Nous ne savons pas jusqu’où nous irons, si un jour l’industrie nous aidera ou non. Mais nous savons que les débuts se font seuls, que chaque nouveau fan ou chaque cd qui prend le départ est une grande chance.
Beaucoup de chansons sont écrites en anglais. Pourquoi ce choix ?
Nous utilisons beaucoup l’anglais sur notre site et souvent pour communiquer. C’est avant tout parce que nous avons d’abord eu plus d’écoute en Angleterre et en Allemagne avec notre premier EP que nous usons de cette langue. Mais ce n’est pas notre priorité pour la musique.
Dans notre premier EP, il n’y a qu’une seule chanson qui contient un peu d’anglais, c’est tout. Si vous écoutez Ottocento, les parties anglaises qui s’y trouvent sont presque absolument toutes extraites de l’oeuvre originale d’Alice au Pays des Merveilles.
Pour tout le reste, nous restons des amoureux de la langue française, il serait trop dommage de la laisser de côté.
La signification des chansons, les histoires et l’humour nous importent beaucoup. Nous avons beaucoup d’écoute à l’international. Nous envoyons souvent des albums aux États-Unis ou même au Japon.
C’est pourquoi nous sommes un peu partagés entre l’anglais et le français. La langue universelle ou la langue du coeur. Il y a de la fragilité dans Ödland. Il y en a aussi dans la prononciation de l’anglais, un accent pas toujours très droit. Cela fait partie de notre musique.
Notre premier morceau composé et enregistré fut The Caterpillar qui mélange anglais et français, politesse et irrévérence, à l’image de ce chapitre d’Alice.
La discussion avec la Chenille se perd dans des jeux sur les bonnes manières et ces paroles ouvrent notre album «That is not said right, not quite right I’m afraid». Il y aura donc quelques espiègleries dans Ottocento, le ton est donné.
Ödland est avant tout un projet de scène. A partir de quand serez vous sur les routes de France ?
Une tournée se dessine pour Juillet 2010. C’est un projet complexe à organiser car nous sommes seuls. Cependant, nous avons trouvé un tourneur anglais, la majorité de nos concerts aura donc lieu là-bas, entre Londres, Manchester et Liverpool. Nous espérons aussi faire un détour par Paris. Mais nous voulons tourner en France aussi dès que possible, sans aucun doute en 2011.
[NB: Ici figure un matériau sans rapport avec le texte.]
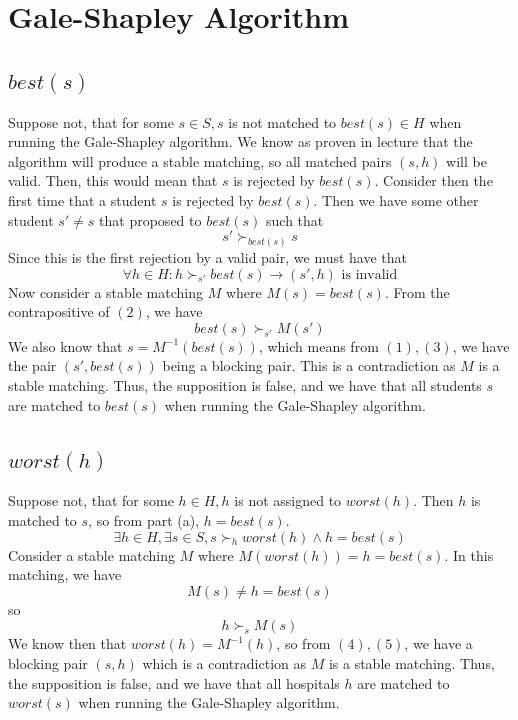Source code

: 




\section{Gale-Shapley Algorithm}

\subsection{$best(s)$}
Suppose not, that for some $s\in S, s$ is not matched to $best(s)\in H$ 
when running the Gale-Shapley algorithm.
We know as proven in lecture that the algorithm will produce
a stable matching, so all matched pairs $(s,h)$ will be valid.
Then, this would mean that $s$ is rejected by $best(s)$.
Consider then the first time that a student $s$ is rejected by $best(s)$.
Then we have some other student $s'\neq s$ 
that proposed to $best(s)$ such that
\begin{equation}
    s'\succ_{best(s)}s
\end{equation}
Since this is the first rejection by a valid pair, we must have that
\begin{equation}
    \forall h\in H: h\succ_{s'}best(s) 
    \rightarrow (s',h) \text{ is invalid}
\end{equation}
Now consider a stable matching $M$ where $M(s)=best(s)$.
From the contrapositive of $(2)$, we have
\begin{equation}
    best(s)\succ_{s'}M(s')
\end{equation}
We also know that $s=M^{-1}(best(s))$, which means from $(1),(3)$, 
we have the pair $(s',best(s))$ being a blocking pair.
This is a contradiction as $M$ is a stable matching.
Thus, the supposition is false, and we have that all students $s$
are matched to $best(s)$ when running the Gale-Shapley algorithm.

\subsection{$worst(h)$}
Suppose not, that for some $h\in H,h$ is not assigned to $worst(h)$.
Then $h$ is matched to $s$, so from part (a), $h=best(s)$.
\begin{equation}
    \exists h\in H,\exists s\in S, s\succ_h worst(h)\wedge h=best(s)
\end{equation}
Consider a stable matching $M$ where $M(worst(h))=h=best(s)$.
In this matching, we have
\[M(s)\neq h=best(s)\]
so
\begin{equation}
    h\succ_s M(s)
\end{equation}
We know then that $worst(h)=M^{-1}(h)$, so from $(4),(5)$,
we have a blocking pair $(s,h)$ which is a contradiction
as $M$ is a stable matching.
Thus, the supposition is false, and we have that all hospitals $h$
are matched to $worst(s)$ when running the Gale-Shapley algorithm.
Si nous trouvons un tourneur d’ici là, ce sera plus aisé, dans le cas contraire nous organiserons le voyage à nouveau seuls.
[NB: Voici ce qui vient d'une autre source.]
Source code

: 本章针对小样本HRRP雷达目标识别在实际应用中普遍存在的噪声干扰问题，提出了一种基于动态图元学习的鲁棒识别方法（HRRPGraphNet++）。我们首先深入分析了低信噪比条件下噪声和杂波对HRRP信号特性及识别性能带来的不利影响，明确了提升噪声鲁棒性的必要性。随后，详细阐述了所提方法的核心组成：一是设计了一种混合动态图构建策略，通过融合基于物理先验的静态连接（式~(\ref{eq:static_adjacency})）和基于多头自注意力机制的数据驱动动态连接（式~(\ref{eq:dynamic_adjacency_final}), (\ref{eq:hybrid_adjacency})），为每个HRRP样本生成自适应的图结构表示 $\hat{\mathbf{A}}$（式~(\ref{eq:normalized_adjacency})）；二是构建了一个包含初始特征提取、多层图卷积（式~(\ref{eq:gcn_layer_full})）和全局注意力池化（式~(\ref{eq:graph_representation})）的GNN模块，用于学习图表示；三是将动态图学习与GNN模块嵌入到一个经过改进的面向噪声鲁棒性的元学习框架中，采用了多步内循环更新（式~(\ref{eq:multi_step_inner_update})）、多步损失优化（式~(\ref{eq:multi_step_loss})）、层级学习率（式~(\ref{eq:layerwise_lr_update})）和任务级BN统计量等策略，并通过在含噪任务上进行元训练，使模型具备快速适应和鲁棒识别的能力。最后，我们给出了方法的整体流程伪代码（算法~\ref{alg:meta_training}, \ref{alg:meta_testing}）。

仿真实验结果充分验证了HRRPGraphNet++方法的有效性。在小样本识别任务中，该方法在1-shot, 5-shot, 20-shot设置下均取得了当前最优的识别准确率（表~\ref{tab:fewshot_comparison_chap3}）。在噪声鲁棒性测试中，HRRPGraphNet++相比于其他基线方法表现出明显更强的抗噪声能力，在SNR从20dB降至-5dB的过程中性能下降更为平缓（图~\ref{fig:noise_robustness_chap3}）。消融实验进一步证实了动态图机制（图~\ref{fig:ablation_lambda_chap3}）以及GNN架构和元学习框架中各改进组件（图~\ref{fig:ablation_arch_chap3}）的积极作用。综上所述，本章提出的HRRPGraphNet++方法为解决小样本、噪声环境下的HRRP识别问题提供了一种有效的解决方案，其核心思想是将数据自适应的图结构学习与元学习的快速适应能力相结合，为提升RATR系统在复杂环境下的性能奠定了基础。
Nous avons tellement hâte de pouvoir faire voyager notre musique.
Il est clair qu’Ödland est un projet de scène. Il n’y a rien d’électronique dans notre musique, les choses se passent sur scène comme sur l’album.
L’avantage du spectacle est que l’on est beaucoup plus attentif à chaque détail car on arrive bien à dissocier le rôle de chaque membre du groupe, les jouets d’Isabelle. Et puis il y a le jeu incroyable d’Alizée, qu’on ne peut pas comprendre ailleurs que sur une scène.
La chose qui vous fait le plus peur ?
Ne pas avoir eu le temps de conquérir le monde.
La chose qui vous fait sourire ?
Susciter la curiosité des personnes, et les attirer pour les emmener très loin dans le terrier.
Une dernière chose à dire à nos lecteurs pour la fin ?
Debout. Vive le thé. Portez tutus et faites dérailler trains. Déterrons nos morts et saignons le monde moderne à coup de nuages de lait.